EXERCISE OBJECTIVE. Write out every record below exactly as given. Leave the pictures out.

STORED DATA.

══════

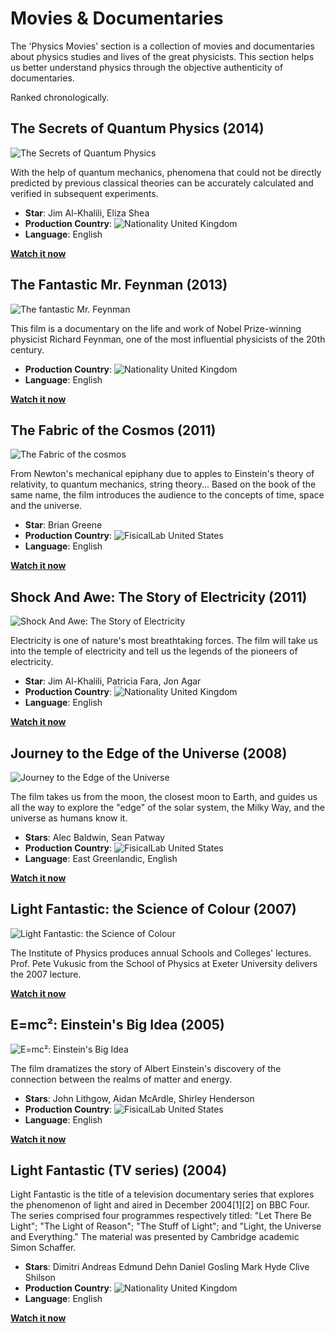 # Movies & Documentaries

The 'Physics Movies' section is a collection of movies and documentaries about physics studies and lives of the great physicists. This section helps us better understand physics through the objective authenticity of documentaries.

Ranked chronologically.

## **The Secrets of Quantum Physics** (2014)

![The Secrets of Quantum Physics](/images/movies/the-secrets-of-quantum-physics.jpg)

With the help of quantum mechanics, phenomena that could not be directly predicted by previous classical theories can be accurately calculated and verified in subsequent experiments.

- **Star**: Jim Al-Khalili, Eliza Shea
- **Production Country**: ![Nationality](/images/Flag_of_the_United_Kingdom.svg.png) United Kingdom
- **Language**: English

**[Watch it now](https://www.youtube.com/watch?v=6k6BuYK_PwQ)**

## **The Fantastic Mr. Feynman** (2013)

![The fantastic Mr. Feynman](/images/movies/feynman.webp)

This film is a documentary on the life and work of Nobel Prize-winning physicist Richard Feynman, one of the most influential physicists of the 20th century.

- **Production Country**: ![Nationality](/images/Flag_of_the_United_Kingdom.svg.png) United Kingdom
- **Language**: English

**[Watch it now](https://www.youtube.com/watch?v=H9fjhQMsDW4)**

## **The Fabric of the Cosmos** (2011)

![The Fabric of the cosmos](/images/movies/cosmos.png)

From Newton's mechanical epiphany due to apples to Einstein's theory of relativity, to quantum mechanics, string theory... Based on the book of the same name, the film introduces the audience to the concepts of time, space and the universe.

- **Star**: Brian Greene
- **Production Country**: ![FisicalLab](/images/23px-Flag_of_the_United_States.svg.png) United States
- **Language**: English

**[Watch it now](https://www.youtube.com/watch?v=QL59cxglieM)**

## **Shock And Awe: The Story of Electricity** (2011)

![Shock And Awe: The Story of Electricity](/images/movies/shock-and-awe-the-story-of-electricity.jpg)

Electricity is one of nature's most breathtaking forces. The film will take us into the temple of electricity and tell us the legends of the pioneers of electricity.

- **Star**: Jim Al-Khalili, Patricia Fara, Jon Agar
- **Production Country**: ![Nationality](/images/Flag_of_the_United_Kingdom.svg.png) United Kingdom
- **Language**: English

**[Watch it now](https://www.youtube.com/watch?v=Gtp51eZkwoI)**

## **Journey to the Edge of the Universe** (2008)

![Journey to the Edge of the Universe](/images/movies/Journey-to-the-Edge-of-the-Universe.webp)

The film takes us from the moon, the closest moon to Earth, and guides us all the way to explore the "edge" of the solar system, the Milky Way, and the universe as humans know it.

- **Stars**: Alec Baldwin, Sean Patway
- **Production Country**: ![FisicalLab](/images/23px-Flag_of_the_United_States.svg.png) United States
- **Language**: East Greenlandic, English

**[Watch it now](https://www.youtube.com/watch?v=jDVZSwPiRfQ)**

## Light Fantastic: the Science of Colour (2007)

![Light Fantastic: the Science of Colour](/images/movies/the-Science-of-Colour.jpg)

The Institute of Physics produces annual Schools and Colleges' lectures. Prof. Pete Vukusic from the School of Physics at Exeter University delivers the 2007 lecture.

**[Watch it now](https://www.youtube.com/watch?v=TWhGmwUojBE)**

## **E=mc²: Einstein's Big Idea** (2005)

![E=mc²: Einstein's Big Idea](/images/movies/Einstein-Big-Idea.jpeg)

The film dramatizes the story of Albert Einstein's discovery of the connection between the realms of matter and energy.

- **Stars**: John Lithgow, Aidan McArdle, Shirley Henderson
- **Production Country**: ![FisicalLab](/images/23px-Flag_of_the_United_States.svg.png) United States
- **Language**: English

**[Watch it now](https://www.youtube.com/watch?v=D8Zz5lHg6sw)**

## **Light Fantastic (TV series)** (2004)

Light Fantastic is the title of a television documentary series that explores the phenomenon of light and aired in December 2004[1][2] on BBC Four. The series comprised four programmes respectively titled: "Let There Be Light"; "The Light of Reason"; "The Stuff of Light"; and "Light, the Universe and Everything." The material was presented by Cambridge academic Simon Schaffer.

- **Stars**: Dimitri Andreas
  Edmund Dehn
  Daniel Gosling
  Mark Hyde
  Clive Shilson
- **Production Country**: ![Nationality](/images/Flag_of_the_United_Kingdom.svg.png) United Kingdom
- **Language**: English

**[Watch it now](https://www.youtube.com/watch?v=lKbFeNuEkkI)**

══════

SOLUTION TO THIS PROBLEM.
 # Movies & Documentaries

The 'Physics Movies' section is a collection of movies and documentaries about physics studies and lives of the great physicists. This section helps us better understand physics through the objective authenticity of documentaries.

Ranked chronologically.

## **The Secrets of Quantum Physics** (2014)

![The Secrets of Quantum Physics](/images/movies/the-secrets-of-quantum-physics.jpg)

With the help of quantum mechanics, phenomena that could not be directly predicted by previous classical theories can be accurately calculated and verified in subsequent experiments.

- **Star**: Jim Al-Khalili, Eliza Shea
- **Production Country**: ![Nationality](/images/Flag_of_the_United_Kingdom.svg.png) United Kingdom
- **Language**: English

**[Watch it now](https://www.youtube.com/watch?v=6k6BuYK_PwQ)**

## **The Fantastic Mr. Feynman** (2013)

![The fantastic Mr. Feynman](/images/movies/feynman.webp)

This film is a documentary on the life and work of Nobel Prize-winning physicist Richard Feynman, one of the most influential physicists of the 20th century.

- **Production Country**: ![Nationality](/images/Flag_of_the_United_Kingdom.svg.png) United Kingdom
- **Language**: English

**[Watch it now](https://www.youtube.com/watch?v=H9fjhQMsDW4)**

## **The Fabric of the Cosmos** (2011)

![The Fabric of the cosmos](/images/movies/cosmos.png)

From Newton's mechanical epiphany due to apples to Einstein's theory of relativity, to quantum mechanics, string theory... Based on the book of the same name, the film introduces the audience to the concepts of time, space and the universe.

- **Star**: Brian Greene
- **Production Country**: ![FisicalLab](/images/23px-Flag_of_the_United_States.svg.png) United States
- **Language**: English

**[Watch it now](https://www.youtube.com/watch?v=QL59cxglieM)**

## **Shock And Awe: The Story of Electricity** (2011)

![Shock And Awe: The Story of Electricity](/images/movies/shock-and-awe-the-story-of-electricity.jpg)

Electricity is one of nature's most breathtaking forces. The film will take us into the temple of electricity and tell us the legends of the pioneers of electricity.

- **Star**: Jim Al-Khalili, Patricia Fara, Jon Agar
- **Production Country**: ![Nationality](/images/Flag_of_the_United_Kingdom.svg.png) United Kingdom
- **Language**: English

**[Watch it now](https://www.youtube.com/watch?v=Gtp51eZkwoI)**

## **Journey to the Edge of the Universe** (2008)

![Journey to the Edge of the Universe](/images/movies/Journey-to-the-Edge-of-the-Universe.webp)

The film takes us from the moon, the closest moon to Earth, and guides us all the way to explore the "edge" of the solar system, the Milky Way, and the universe as humans know it.

- **Stars**: Alec Baldwin, Sean Patway
- **Production Country**: ![FisicalLab](/images/23px-Flag_of_the_United_States.svg.png) United States
- **Language**: East Greenlandic, English

**[Watch it now](https://www.youtube.com/watch?v=jDVZSwPiRfQ)**

## Light Fantastic: the Science of Colour (2007)

![Light Fantastic: the Science of Colour](/images/movies/the-Science-of-Colour.jpg)

The Institute of Physics produces annual Schools and Colleges' lectures. Prof. Pete Vukusic from the School of Physics at Exeter University delivers the 2007 lecture.

**[Watch it now](https://www.youtube.com/watch?v=TWhGmwUojBE)**

## **E=mc²: Einstein's Big Idea** (2005)

![E=mc²: Einstein's Big Idea](/images/movies/Einstein-Big-Idea.jpeg)

The film dramatizes the story of Albert Einstein's discovery of the connection between the realms of matter and energy.

- **Stars**: John Lithgow, Aidan McArdle, Shirley Henderson
- **Production Country**: ![FisicalLab](/images/23px-Flag_of_the_United_States.svg.png) United States
- **Language**: English

**[Watch it now](https://www.youtube.com/watch?v=D8Zz5lHg6sw)**

## **Light Fantastic (TV series)** (2004)

Light Fantastic is the title of a television documentary series that explores the phenomenon of light and aired in December 2004[1][2] on BBC Four. The series comprised four programmes respectively titled: "Let There Be Light"; "The Light of Reason"; "The Stuff of Light"; and "Light, the Universe and Everything." The material was presented by Cambridge academic Simon Schaffer.

- **Stars**: Dimitri Andreas
  Edmund Dehn
  Daniel Gosling
  Mark Hyde
  Clive Shilson
- **Production Country**: ![Nationality](/images/Flag_of_the_United_Kingdom.svg.png) United Kingdom
- **Language**: English

**[Watch it now](https://www.youtube.com/watch?v=lKbFeNuEkkI)**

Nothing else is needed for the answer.